Results - Find Faster with `_id` lookups

It is clear that find-faster reduces the overall response time comparatively. As we increase throughput, the response time remains steady in both cases. fast-finder does a good job at reducing the response time for reads but inserting the chat takes some time. See the method trace below:

Response Time Reduction with Find Faster

This is the CPU utilization of the Meteor process during the load-testing:

CPU Utilization improvements of Find Faster for `_id` lookups

Find Faster does not improve the CPU usage significantly, but the difference is something notable.

Scenario 2: With 1000 Docs

I wanted to load-test find-faster with an extreme case. This is the code for that:

  getReport: function(group, useFindFaster) {
    var methodName = (useFindFaster)? "findFaster": "find";
    var groupData = Chats[methodName]({group: group}, {
      sort: {timestamp: -1},
      fields: {message: 1},
      limit: 1000

    //do some calculation
    return 10;

Let’s look at the response time comparison.

Find Faster Response Time Improvements for Big Queries

That’s a huge win. With the default find(), the response time increases with an increase in throughput until the throughput gets capped.

But with find-faster, even though the throughput keeps increasing, there is no corresponding increase in the response time.
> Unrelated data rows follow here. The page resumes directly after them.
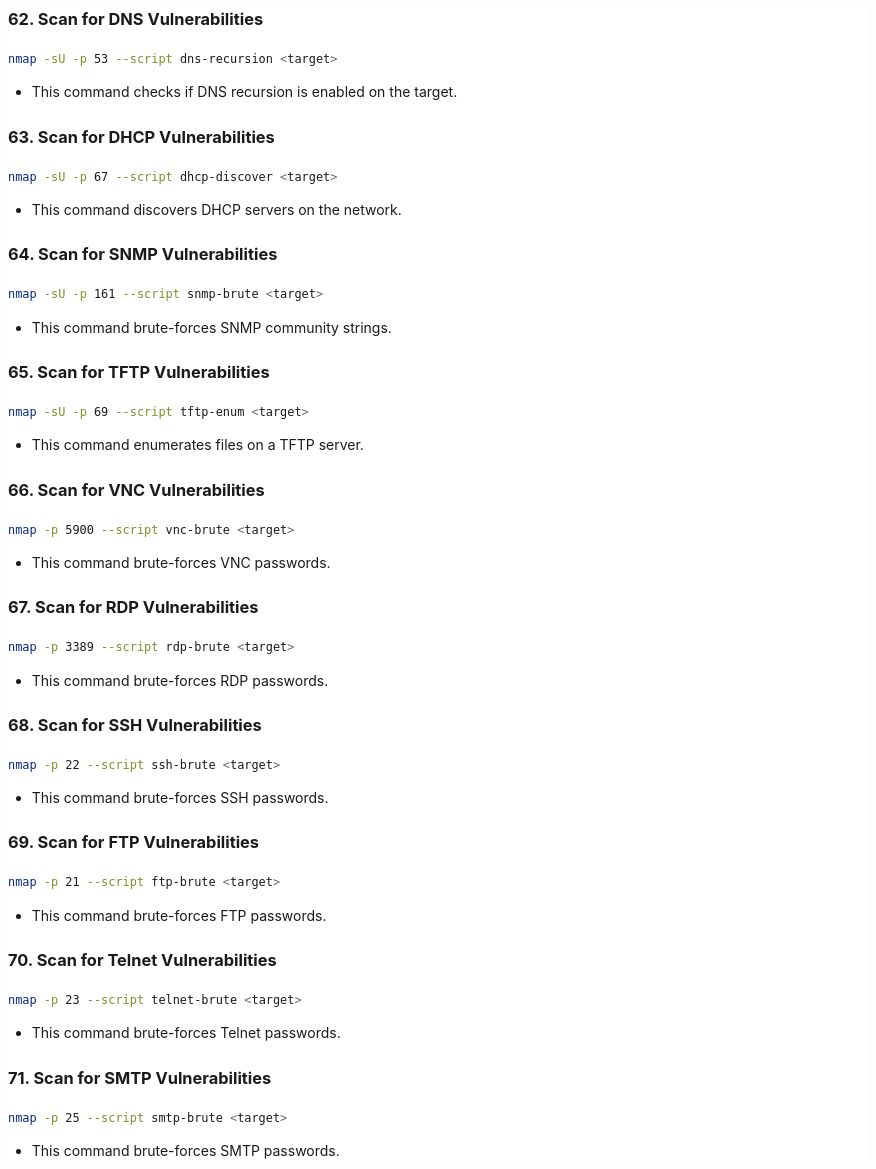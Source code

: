 ### 62. **Scan for DNS Vulnerabilities**
   ```bash
   nmap -sU -p 53 --script dns-recursion <target>
   ```
   - This command checks if DNS recursion is enabled on the target.

### 63. **Scan for DHCP Vulnerabilities**
   ```bash
   nmap -sU -p 67 --script dhcp-discover <target>
   ```
   - This command discovers DHCP servers on the network.

### 64. **Scan for SNMP Vulnerabilities**
   ```bash
   nmap -sU -p 161 --script snmp-brute <target>
   ```
   - This command brute-forces SNMP community strings.

### 65. **Scan for TFTP Vulnerabilities**
   ```bash
   nmap -sU -p 69 --script tftp-enum <target>
   ```
   - This command enumerates files on a TFTP server.

### 66. **Scan for VNC Vulnerabilities**
   ```bash
   nmap -p 5900 --script vnc-brute <target>
   ```
   - This command brute-forces VNC passwords.

### 67. **Scan for RDP Vulnerabilities**
   ```bash
   nmap -p 3389 --script rdp-brute <target>
   ```
   - This command brute-forces RDP passwords.

### 68. **Scan for SSH Vulnerabilities**
   ```bash
   nmap -p 22 --script ssh-brute <target>
   ```
   - This command brute-forces SSH passwords.

### 69. **Scan for FTP Vulnerabilities**
   ```bash
   nmap -p 21 --script ftp-brute <target>
   ```
   - This command brute-forces FTP passwords.

### 70. **Scan for Telnet Vulnerabilities**
   ```bash
   nmap -p 23 --script telnet-brute <target>
   ```
   - This command brute-forces Telnet passwords.

### 71. **Scan for SMTP Vulnerabilities**
   ```bash
   nmap -p 25 --script smtp-brute <target>
   ```
   - This command brute-forces SMTP passwords.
This is the CPU utilization while the load-testing is happening:

Huge CPU gain for Meteor with find-faster

Wow! I don’t need to explain this graph.

When you should use Find-Faster

I think that I don’t need to convince you anymore to use find-faster in your apps. But you can’t replace all find() queries with findFaster() for the following reasons:

These are the places where you can use find-faster without any issues and where it shines:

  • If you are fetching a lot of data from MongoDB.
  • If your collection has more reads than writes.
  • If your query has a considerable amount of throughput (5+ requests per second).

These are the places where you should think twice before using find-faster:

  • If you really need the exact state of the DB (check the docs for more information).
  • If your query’s cardinality is pretty high. Then there will be more cache misses than hits.

For more information on the usage and to know when to use find-faster, please refer to the documentation.


If your Meteor application reads a lot of data, you should consider using find-faster. Give it a try and let me know how it works with your apps.